— Problem requirements —
Go through the records and copy each line where the word "Primer" occurs.

[Records excerpted from a collection]
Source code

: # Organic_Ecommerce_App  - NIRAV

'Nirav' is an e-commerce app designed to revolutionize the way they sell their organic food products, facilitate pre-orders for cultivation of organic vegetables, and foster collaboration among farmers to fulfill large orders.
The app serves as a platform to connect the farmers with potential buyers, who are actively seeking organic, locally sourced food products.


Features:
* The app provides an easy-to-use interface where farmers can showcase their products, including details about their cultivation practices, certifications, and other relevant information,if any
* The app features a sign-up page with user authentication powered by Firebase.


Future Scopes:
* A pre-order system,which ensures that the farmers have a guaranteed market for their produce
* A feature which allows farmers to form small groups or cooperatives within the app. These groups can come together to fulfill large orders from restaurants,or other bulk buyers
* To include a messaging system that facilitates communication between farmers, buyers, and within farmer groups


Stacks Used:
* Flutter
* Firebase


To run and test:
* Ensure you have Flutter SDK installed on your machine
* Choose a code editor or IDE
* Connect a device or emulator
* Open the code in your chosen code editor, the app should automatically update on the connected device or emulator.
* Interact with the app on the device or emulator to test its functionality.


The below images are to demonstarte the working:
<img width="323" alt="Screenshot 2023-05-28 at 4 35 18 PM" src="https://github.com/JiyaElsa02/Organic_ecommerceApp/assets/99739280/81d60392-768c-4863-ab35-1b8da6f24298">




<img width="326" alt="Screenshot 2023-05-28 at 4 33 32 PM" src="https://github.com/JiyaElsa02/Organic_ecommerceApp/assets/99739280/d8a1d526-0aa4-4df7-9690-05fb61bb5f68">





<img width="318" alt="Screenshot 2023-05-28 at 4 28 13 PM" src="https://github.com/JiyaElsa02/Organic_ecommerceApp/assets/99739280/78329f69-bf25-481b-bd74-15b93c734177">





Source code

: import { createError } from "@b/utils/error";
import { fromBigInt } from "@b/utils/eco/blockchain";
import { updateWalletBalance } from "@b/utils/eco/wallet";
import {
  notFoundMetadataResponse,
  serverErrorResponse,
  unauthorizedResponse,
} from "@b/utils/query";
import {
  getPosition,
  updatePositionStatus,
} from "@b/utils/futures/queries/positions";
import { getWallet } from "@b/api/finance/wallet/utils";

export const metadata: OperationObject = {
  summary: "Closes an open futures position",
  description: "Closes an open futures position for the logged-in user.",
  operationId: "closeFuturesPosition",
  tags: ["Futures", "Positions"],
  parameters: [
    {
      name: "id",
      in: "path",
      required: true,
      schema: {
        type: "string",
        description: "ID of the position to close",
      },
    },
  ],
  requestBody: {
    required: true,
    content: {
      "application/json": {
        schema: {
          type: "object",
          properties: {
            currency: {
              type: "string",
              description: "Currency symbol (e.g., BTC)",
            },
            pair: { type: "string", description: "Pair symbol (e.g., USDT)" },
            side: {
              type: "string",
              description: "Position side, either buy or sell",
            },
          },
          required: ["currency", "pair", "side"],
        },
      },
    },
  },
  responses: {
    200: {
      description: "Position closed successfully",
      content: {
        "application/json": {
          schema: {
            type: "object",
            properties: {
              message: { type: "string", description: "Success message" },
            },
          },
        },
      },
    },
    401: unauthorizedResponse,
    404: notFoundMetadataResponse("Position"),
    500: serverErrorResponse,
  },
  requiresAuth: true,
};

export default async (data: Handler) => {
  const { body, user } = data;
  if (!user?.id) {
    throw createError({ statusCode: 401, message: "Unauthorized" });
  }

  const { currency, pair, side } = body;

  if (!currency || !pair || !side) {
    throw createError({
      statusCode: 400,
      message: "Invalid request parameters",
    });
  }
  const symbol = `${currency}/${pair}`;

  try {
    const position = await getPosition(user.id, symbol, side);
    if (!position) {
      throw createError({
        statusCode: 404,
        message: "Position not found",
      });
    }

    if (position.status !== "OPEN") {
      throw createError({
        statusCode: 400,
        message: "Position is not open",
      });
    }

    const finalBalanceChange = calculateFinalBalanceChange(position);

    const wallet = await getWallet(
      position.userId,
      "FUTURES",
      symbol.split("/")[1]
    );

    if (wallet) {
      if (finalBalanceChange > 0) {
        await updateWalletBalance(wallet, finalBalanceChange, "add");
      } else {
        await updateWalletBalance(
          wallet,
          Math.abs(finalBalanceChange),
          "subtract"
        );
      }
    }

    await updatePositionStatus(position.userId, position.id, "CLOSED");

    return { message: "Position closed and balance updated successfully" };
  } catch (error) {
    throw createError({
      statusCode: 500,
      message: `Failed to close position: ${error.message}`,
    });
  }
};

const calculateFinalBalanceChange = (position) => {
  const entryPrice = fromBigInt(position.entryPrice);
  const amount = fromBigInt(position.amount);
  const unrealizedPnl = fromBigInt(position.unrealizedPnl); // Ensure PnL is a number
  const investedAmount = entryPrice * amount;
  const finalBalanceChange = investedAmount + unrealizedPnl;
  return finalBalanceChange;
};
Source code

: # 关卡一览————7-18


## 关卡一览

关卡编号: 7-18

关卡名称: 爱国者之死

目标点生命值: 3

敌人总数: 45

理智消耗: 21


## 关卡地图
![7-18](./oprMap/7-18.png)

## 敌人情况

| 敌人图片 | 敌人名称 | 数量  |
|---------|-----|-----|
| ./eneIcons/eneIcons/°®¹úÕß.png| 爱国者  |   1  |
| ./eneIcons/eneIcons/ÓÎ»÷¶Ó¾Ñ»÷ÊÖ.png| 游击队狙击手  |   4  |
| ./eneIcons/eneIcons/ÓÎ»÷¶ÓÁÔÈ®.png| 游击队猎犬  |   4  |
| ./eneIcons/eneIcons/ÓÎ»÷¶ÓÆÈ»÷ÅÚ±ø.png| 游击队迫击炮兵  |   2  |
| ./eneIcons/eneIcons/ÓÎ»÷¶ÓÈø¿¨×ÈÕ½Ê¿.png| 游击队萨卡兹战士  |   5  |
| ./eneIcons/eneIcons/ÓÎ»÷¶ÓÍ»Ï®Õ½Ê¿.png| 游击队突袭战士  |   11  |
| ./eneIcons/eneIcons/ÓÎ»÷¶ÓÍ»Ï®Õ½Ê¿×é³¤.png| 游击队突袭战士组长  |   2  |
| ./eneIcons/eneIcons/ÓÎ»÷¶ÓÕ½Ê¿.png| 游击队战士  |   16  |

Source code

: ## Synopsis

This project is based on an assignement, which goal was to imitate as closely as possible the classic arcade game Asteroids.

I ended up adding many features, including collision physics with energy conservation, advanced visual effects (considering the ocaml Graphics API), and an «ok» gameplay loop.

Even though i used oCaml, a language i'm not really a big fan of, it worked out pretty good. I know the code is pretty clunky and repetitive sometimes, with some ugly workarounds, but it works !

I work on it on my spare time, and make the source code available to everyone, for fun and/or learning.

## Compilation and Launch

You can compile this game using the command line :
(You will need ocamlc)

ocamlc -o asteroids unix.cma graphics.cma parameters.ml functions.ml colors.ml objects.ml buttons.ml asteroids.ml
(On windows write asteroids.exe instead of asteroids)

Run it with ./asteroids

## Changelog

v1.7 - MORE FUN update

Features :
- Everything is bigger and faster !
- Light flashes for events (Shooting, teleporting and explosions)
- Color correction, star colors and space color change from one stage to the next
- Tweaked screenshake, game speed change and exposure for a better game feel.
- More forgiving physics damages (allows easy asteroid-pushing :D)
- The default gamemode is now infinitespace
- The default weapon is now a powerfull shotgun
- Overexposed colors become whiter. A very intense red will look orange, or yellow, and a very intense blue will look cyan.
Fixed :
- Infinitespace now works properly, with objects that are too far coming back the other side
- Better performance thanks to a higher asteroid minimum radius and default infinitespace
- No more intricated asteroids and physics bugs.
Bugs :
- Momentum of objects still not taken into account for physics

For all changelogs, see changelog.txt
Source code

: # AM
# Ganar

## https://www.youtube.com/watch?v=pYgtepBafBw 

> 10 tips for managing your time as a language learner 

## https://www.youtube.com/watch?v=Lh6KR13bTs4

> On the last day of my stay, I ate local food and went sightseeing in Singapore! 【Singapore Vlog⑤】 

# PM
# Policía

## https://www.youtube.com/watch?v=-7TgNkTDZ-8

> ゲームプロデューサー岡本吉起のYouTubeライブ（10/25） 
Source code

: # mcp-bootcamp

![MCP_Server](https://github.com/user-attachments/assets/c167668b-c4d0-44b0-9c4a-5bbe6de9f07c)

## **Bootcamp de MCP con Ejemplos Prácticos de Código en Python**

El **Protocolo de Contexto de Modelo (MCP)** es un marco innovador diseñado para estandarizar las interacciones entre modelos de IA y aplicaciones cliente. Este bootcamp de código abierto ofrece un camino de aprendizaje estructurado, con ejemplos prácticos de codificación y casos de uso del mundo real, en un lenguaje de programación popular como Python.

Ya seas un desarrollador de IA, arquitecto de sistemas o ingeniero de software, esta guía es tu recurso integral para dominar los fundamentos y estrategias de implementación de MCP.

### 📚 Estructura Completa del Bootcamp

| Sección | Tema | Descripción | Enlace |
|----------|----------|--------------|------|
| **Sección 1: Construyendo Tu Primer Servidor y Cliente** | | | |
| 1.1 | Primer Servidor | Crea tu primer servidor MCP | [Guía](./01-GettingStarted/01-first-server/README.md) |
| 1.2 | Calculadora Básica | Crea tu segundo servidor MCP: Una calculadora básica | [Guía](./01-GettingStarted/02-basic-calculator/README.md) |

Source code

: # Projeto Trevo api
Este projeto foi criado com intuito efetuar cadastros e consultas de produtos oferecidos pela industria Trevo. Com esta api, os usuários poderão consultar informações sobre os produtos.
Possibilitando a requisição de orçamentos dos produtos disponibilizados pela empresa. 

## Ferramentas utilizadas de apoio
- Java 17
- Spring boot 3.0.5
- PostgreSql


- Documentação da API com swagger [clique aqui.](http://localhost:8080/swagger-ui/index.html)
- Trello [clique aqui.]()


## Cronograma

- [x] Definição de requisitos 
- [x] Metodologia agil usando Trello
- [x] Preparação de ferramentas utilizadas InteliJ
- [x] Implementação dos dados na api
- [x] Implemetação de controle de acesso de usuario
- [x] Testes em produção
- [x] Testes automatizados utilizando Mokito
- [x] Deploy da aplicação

— Output below —
| **Sección 1: Construyendo Tu Primer Servidor y Cliente** | | | |
| 1.1 | Primer Servidor | Crea tu primer servidor MCP | [Guía](./01-GettingStarted/01-first-server/README.md) |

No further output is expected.